The Government has approved the drafting of a bill that Minister for Finance Paschal Donohoe (pictured) says will put individual accountability “at the centre of decision-making” in financial-services organisations.
The Central Bank (Individual Accountability Framework) Bill will give the Central Bank extra powers to enforce a new Senior Executive Accountability Regime (SEAR) system.
The Department of Finance says that the SEAR’s focus will be on preventing misbehaviour or mismanagement by senior management in financial firms.
The SEAR will place obligations on firms, and senior individuals within them, to set out clearly where responsibility and decision-making lie. It will apply to banks, insurers and investment firms, but not credit unions.
The bill will also set standards of business conduct for all regulated financial firms, as well as individual standards of conduct for those in certain key roles and senior positions.
The Government says that the bill will also include enhancements to the ‘fitness and probity‘ system that was introduced by the Central Bank in 2010 to ensure that individuals in important positions in regulated firms are “competent and capable, honest, ethical and of integrity”.

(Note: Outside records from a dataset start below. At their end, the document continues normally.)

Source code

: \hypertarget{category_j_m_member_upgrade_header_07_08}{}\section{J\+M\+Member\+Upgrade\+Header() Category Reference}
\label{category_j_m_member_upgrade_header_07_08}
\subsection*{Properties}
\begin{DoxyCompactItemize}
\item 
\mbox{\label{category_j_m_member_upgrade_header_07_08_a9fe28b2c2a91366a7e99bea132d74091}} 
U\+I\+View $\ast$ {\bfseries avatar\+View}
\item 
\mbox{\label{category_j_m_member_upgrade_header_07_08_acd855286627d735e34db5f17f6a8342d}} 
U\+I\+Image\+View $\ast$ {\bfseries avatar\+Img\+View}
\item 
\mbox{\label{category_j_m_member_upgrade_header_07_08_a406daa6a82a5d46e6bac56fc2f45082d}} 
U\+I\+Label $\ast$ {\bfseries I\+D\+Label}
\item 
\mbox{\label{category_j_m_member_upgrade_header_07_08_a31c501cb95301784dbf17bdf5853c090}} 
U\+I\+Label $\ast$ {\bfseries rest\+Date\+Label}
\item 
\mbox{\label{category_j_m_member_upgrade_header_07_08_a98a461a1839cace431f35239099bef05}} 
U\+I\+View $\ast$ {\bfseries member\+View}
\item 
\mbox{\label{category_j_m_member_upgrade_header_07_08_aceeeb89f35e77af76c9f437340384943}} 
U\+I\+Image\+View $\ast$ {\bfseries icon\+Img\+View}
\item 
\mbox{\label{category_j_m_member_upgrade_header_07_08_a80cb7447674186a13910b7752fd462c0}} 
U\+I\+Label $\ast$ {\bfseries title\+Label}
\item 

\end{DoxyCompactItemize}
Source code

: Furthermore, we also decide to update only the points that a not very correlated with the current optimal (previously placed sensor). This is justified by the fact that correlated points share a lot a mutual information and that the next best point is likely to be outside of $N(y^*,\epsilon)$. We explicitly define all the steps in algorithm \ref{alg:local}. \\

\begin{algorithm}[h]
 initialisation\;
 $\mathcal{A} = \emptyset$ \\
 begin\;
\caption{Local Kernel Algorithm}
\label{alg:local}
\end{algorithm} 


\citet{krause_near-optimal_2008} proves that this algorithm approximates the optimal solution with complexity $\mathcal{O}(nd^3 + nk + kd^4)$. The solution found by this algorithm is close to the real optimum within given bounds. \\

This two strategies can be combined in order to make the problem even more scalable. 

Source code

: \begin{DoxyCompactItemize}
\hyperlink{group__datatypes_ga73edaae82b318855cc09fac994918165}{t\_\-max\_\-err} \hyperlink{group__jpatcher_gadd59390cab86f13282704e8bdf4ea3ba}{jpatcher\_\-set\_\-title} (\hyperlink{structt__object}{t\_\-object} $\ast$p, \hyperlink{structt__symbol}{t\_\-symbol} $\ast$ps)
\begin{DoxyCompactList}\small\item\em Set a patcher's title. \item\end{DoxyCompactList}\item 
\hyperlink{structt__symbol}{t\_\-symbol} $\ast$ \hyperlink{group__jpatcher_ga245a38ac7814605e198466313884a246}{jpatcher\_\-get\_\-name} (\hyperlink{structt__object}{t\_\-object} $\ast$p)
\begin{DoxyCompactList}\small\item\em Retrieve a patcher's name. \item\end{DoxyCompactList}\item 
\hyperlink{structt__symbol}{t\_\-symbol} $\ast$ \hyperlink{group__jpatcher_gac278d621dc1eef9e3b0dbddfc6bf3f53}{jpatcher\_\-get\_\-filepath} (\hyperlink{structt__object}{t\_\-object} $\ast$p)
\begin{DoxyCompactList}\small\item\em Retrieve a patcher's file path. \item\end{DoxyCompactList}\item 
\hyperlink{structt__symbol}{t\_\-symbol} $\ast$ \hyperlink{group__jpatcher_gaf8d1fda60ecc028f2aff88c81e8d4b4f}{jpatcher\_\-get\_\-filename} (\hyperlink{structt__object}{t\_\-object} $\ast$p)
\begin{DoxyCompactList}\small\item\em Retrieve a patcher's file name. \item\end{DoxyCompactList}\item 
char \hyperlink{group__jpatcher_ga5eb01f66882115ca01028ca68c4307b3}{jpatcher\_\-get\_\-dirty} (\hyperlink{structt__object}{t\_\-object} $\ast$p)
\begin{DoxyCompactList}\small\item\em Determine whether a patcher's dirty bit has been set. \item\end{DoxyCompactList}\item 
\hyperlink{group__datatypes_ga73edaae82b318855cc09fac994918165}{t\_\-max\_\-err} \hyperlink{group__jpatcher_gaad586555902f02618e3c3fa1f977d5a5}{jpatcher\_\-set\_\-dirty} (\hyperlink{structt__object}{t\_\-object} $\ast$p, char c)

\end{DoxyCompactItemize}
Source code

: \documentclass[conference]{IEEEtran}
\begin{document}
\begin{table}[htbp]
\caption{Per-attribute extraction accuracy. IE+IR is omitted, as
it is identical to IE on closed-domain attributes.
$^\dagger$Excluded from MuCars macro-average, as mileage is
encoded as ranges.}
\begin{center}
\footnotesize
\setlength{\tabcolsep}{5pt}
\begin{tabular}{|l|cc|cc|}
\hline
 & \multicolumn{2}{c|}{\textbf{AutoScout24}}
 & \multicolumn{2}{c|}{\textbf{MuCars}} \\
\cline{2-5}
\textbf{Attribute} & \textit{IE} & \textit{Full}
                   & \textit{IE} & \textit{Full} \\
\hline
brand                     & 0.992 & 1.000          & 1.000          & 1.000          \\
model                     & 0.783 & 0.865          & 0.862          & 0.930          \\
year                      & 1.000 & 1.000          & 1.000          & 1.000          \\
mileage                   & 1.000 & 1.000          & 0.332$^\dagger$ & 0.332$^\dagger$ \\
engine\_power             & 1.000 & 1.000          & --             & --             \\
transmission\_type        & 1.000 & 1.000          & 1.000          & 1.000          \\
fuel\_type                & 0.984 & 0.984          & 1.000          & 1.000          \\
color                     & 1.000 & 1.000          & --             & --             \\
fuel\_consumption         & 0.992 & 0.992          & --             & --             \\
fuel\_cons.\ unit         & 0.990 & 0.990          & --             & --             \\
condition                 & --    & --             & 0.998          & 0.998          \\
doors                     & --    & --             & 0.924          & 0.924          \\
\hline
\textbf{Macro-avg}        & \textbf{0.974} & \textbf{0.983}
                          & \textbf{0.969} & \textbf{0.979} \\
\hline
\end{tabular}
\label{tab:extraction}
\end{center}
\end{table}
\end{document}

The bill addresses a deficiency in the current legislation, under which the Central Bank must first prove a contravention of financial-services legislation against a regulated provider before it can take action against an individual.
The Government says that the new regime will make financial firms accountable to customers, while also giving firms’ employees greater clarity on their exact roles and responsibilities.
Minister Donohoe says that the proposed changes will be supported by “an appropriate sanctions regime” to ensure compliance, and deal with potential misbehaviour.
Law firm Eversheds Sutherland LLP said that industry feedback from similar regimes in the UK and Australia suggested that the SEAR should result in improvements in governance and risk management.
"This is not only because it serves to clarify individual responsibilities within firms; it is also because it focuses the minds of senior individuals, in particular, on the risks to them as individuals of engaging in, tolerating or turning a blind eye to misconduct," said Ciaran Walker (consultant in the firm's financial services regulation and governance group).